Recipe Specifications
--------------------------
Batch Size: 23.00 L
Boil Size: 28.53 L
Estimated OG: 1.065 SG
Estimated Color: 31.5 EBC
Estimated IBU: 20.0 IBU
Brewhouse Efficiency: 70.00 %
Boil Time: 60 Minutes

Ingredients:
------------
Amount Item Type % or IBU
2.20 kg Munich, Light (Joe White) (17.7 EBC) Grain 33.43 %
2.20 kg Pilsner, Malt Craft Export (Joe White) Grain 33.43 %
0.50 kg Brown Malt (128.1 EBC) Grain 7.60 %
0.50 kg Caramunich I (Weyermann) (100.5 EBC) Grain 7.60 %
0.18 kg Melanoidin (Weyermann) (59.1 EBC) Grain 2.74 %
25.00 gm Styrian Goldings [4.60 %] (60 min) Hops 11.8 IBU
15.00 gm Styrian Goldings [4.60 %] (30 min) Hops 5.0 IBU
15.00 gm Styrian Goldings [4.60 %] (15 min) Hops 3.2 IBU
1.00 tsp Irish Moss (Boil 10.0 min) Misc
1.00 kg Candi Sugar, Clear (1.0 EBC) Sugar 15.20 %
1 Pkgs Belgian Abbey II (Wyeast Labs #1762) Yeast-Ale


Mash Schedule: Single Infusion, Medium Body, Batch Sparge
Total Grain Weight: 5.58 kg
----------------------------
Single Infusion, Medium Body, Batch Sparge
Step Time Name Description Step Temp
60 min Mash In Add 14.55 L of water at 74.4 C 67.8 C
 
I'd personally simplify the grain bill a little. Half/half Munich/Pilsner as the base is excellent, but I'd knock out the brown and the melanoidin, and up your Caramunich to a about 15%. Especially when doing a style for the first time, less is more.

Oh, and it's Belgian Dubbel. Yeah, don't worry, I'll show myself the door... ;)

edit: grammar
 
Definitely scrap the brown malt. It will lend a harshness that's out of place in a dubbel. I'd be a little leery about replacing the entire 7-odd % of the brown with caramunich though. Maybe 10% caramunich and up the pilsner malt by the difference (about 4%). Dubbels are usually malt driven, so either cut drastically or omit the late hops too. Up the boil addition to compensate for the loss of IBUs.
 
Oh, and it's Belgian Dubbel.

I edited the topic title too. Pet peeve of mine. Sorry if you already picked this up, DiscoStu, but "Belgium" is a country and "Belgian" refers to things from or of that country. It's like saying "I'm going to brew an Australia". *Bad pun warning* It's a "pet" peeve of mine because I hear a lot of it referring to my dogs as Belgium Shepherds. Drives me nuts!

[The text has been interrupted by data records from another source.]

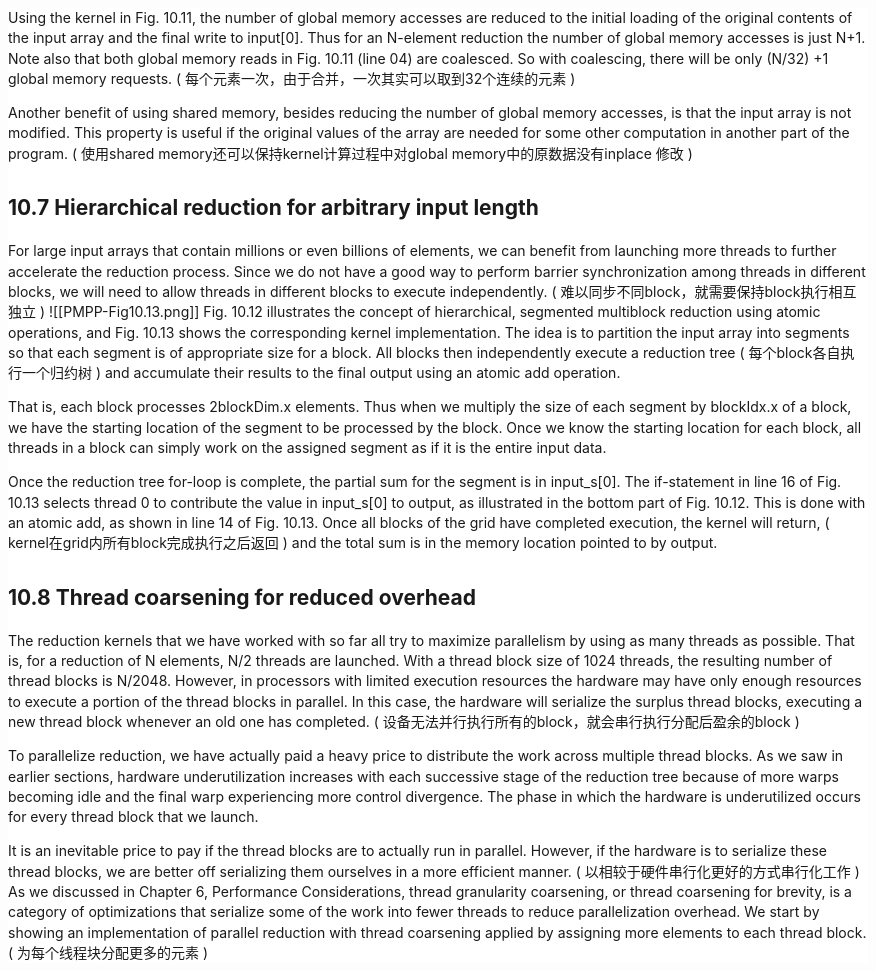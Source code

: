Using the kernel in Fig. 10.11, the number of global memory accesses are reduced to the initial loading of the original contents of the input array and the final write to input[0]. Thus for an N-element reduction the number of global memory accesses is just N+1. Note also that both global memory reads in Fig. 10.11 (line 04) are coalesced. So with coalescing, there will be only (N/32) +1 global memory requests. ( 每个元素一次，由于合并，一次其实可以取到32个连续的元素 )

Another benefit of using shared memory, besides reducing the number of global memory accesses, is that the input array is not modified. This property is useful if the original values of the array are needed for some other computation in another part of the program. ( 使用shared memory还可以保持kernel计算过程中对global memory中的原数据没有inplace 修改 )
## 10.7 Hierarchical reduction for arbitrary input length
For large input arrays that contain millions or even billions of elements, we can benefit from launching more threads to further accelerate the reduction process. Since we do not have a good way to perform barrier synchronization among threads in different blocks, we will need to allow threads in different blocks to execute independently. ( 难以同步不同block，就需要保持block执行相互独立 )
![[PMPP-Fig10.13.png]]
Fig. 10.12 illustrates the concept of hierarchical, segmented multiblock reduction using atomic operations, and Fig. 10.13 shows the corresponding kernel implementation. The idea is to partition the input array into segments so that each segment is of appropriate size for a block. All blocks then independently execute a reduction tree ( 每个block各自执行一个归约树 ) and accumulate their results to the final output using an atomic add operation.

That is, each block processes 2blockDim.x elements. Thus when we multiply the size of each segment by blockIdx.x of a block, we have the starting location of the segment to be processed by the block.
Once we know the starting location for each block, all threads in a block can simply work on the assigned segment as if it is the entire input data.

Once the reduction tree for-loop is complete, the partial sum for the segment is in input_s[0]. The if-statement in line 16 of Fig. 10.13 selects thread 0 to contribute the value in input_s[0] to output, as illustrated in the bottom part of Fig. 10.12. This is done with an atomic add, as shown in line 14 of Fig. 10.13. Once all blocks of the grid have completed execution, the kernel will return, ( kernel在grid内所有block完成执行之后返回 ) and the total sum is in the memory location pointed to by output.
## 10.8 Thread coarsening for reduced overhead
The reduction kernels that we have worked with so far all try to maximize parallelism by using as many threads as possible. That is, for a reduction of N elements, N/2 threads are launched. With a thread block size of 1024 threads, the resulting number of thread blocks is N/2048. However, in processors with limited execution resources the hardware may have only enough resources to execute a portion of the thread blocks in parallel. In this case, the hardware will serialize the surplus thread blocks, executing a new thread block whenever an old one has completed. ( 设备无法并行执行所有的block，就会串行执行分配后盈余的block )

To parallelize reduction, we have actually paid a heavy price to distribute the work across multiple thread blocks. As we saw in earlier sections, hardware underutilization increases with each successive stage of the reduction tree because of more warps becoming idle and the final warp experiencing more control divergence. The phase in which the hardware is underutilized occurs for every thread block that we launch.

It is an inevitable price to pay if the thread blocks are to actually run in parallel. However, if the hardware is to serialize these thread blocks, we are better off serializing them ourselves in a more efficient manner. ( 以相较于硬件串行化更好的方式串行化工作 ) As we discussed in Chapter 6, Performance Considerations, thread granularity coarsening, or thread coarsening for brevity, is a category of optimizations that serialize some of the work into fewer threads to reduce parallelization overhead. We start by showing an implementation of parallel reduction with thread coarsening applied by assigning more elements to each thread block. ( 为每个线程块分配更多的元素 )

Anyway, I brewed a great dubbel the other month, which lived all too short a life. I agree with the others, drop the brown malt. Sub a bit of carafa II or III and/or some chocolate malt for the right colour instead. Also, the late hops have no business in there. Let the malt and yeast shine. Also, skip the melanoidin. I don't think the monks use it, but I could be and am often wrong.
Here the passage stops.